Ю. Г. Чернышев создал подробное исследование о важном способе репрезентации пространства в Древнем Риме – конструировании «мнимой реальности» в форме утопии. Речь идет, в основном, о помещении «идеального» общественного состояния в настоящее и увязывании его с правлением действующего императора. Подобный подход к изучению пространственно-временного континуума открывает возможность исследования хронотопа принципата.

Восприятие среды обитания римлянами рассматривали П. Федели и Е. М. Штаерман. П. Федели33 отметил, что убежденность римлян в их превосходстве над другими народами укоренялась в представлениях о существовании на землях Италии лучшей для организации жизни природной среды.

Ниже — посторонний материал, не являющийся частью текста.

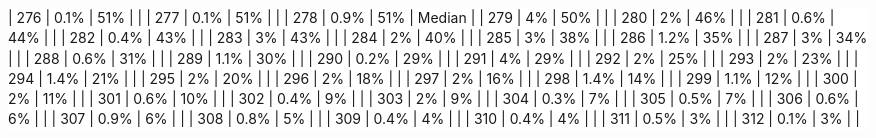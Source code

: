 | 276 | 0.1% | 51% |  |
| 277 | 0.1% | 51% |  |
| 278 | 0.9% | 51% | Median |
| 279 | 4% | 50% |  |
| 280 | 2% | 46% |  |
| 281 | 0.6% | 44% |  |
| 282 | 0.4% | 43% |  |
| 283 | 3% | 43% |  |
| 284 | 2% | 40% |  |
| 285 | 3% | 38% |  |
| 286 | 1.2% | 35% |  |
| 287 | 3% | 34% |  |
| 288 | 0.6% | 31% |  |
| 289 | 1.1% | 30% |  |
| 290 | 0.2% | 29% |  |
| 291 | 4% | 29% |  |
| 292 | 2% | 25% |  |
| 293 | 2% | 23% |  |
| 294 | 1.4% | 21% |  |
| 295 | 2% | 20% |  |
| 296 | 2% | 18% |  |
| 297 | 2% | 16% |  |
| 298 | 1.4% | 14% |  |
| 299 | 1.1% | 12% |  |
| 300 | 2% | 11% |  |
| 301 | 0.6% | 10% |  |
| 302 | 0.4% | 9% |  |
| 303 | 2% | 9% |  |
| 304 | 0.3% | 7% |  |
| 305 | 0.5% | 7% |  |
| 306 | 0.6% | 6% |  |
| 307 | 0.9% | 6% |  |
| 308 | 0.8% | 5% |  |
| 309 | 0.4% | 4% |  |
| 310 | 0.4% | 4% |  |
| 311 | 0.5% | 3% |  |
| 312 | 0.1% | 3% |  |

Е. М. Штаерман исследовала восприятие римлянами космического пространства34. Автор отмечает роль затмений в корректировке религиозной и политической жизни римлян, подчеркивая особое значение лунных циклов в построении календаря и осуществлении магических ритуалов. Кроме того, исследователь обращает внимание на то, что на рубеже II—I вв. до н.э. ослабела действенность «римского мифа» и возникла необходимость в новом мировоззрении, основанном на слиянии римского и космического. Мыслителей I в. н.э. вдохновляла миссия познания законов природы и возрождения нравов. Но во II в. интерес римлян к космосу ослабел – на первый план выдвинулась политика, выработка образа идеального императора.

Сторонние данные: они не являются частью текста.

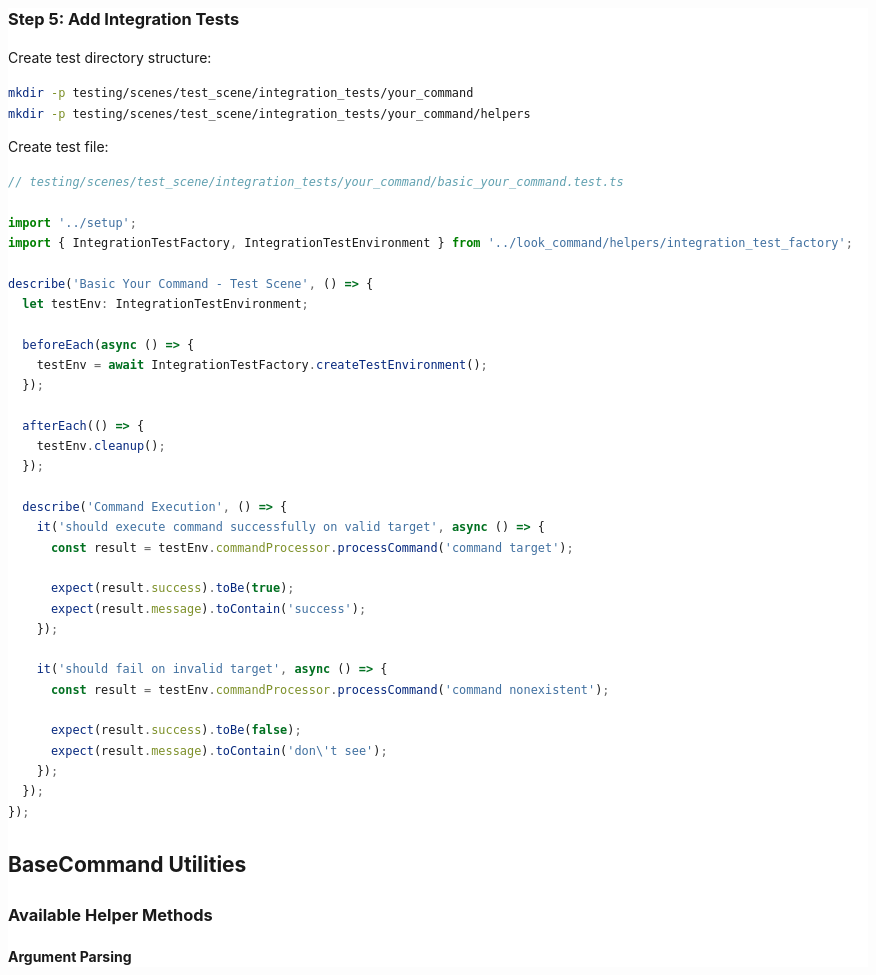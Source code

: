 ### Step 5: Add Integration Tests

Create test directory structure:

```bash
mkdir -p testing/scenes/test_scene/integration_tests/your_command
mkdir -p testing/scenes/test_scene/integration_tests/your_command/helpers
```

Create test file:

```typescript
// testing/scenes/test_scene/integration_tests/your_command/basic_your_command.test.ts

import '../setup';
import { IntegrationTestFactory, IntegrationTestEnvironment } from '../look_command/helpers/integration_test_factory';

describe('Basic Your Command - Test Scene', () => {
  let testEnv: IntegrationTestEnvironment;

  beforeEach(async () => {
    testEnv = await IntegrationTestFactory.createTestEnvironment();
  });

  afterEach(() => {
    testEnv.cleanup();
  });

  describe('Command Execution', () => {
    it('should execute command successfully on valid target', async () => {
      const result = testEnv.commandProcessor.processCommand('command target');

      expect(result.success).toBe(true);
      expect(result.message).toContain('success');
    });

    it('should fail on invalid target', async () => {
      const result = testEnv.commandProcessor.processCommand('command nonexistent');

      expect(result.success).toBe(false);
      expect(result.message).toContain('don\'t see');
    });
  });
});
```

## BaseCommand Utilities

### Available Helper Methods

#### Argument Parsing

Исследования осмысления времени и пространства в античности касались также индивидуального сознания римлян – сознания историков. Для исследователей античного историописания характерно пристальное внимание в личности историка и особенностям его мыслительного процесса. Так, И. Е. Суриков35 признал наличие трех образов времени в сознании «отца истории»: «время-линия», «время-точка» и «время-плоскость». Очевидно, что в Греции середины I тысячелетия до н.э. отношение ко времени как к абстракции только зарождалось, поэтому Геродот испытывал страх и неуверенность перед неопределенно длительным хроносом, предпочитая «насыщать» свой труд конкретными и понятными ему отрезками времени: год, пора, век.

Пространственно-временные ориентиры сознания и произведений Гая Саллюстия Криспа36 – выдающегося историка I в. до н.э. – попали в поле зрения А. В. Короленкова37. Саллюстий, по его интерпретации, испытывал восторг по отношению к римскому прошлому, к нравам предков, хотя восприятие истории Рима как регресса сочеталось у него с представлениями о «дикости» дальних предков римлян.

Единственным исследованием темпоральных характеристик сознания Корнелия Тацита, представленных в одном из его ранних сочинений, является статья О. Г. Колосовой38. Ее подход к изучению времени в сознании историка основан на лингвистическом анализе терминов, имеющих отношение ко времени, а также на сопоставлении семантики этих терминов со спецификой их употребления известным преподавателем риторики Квинтилианом39.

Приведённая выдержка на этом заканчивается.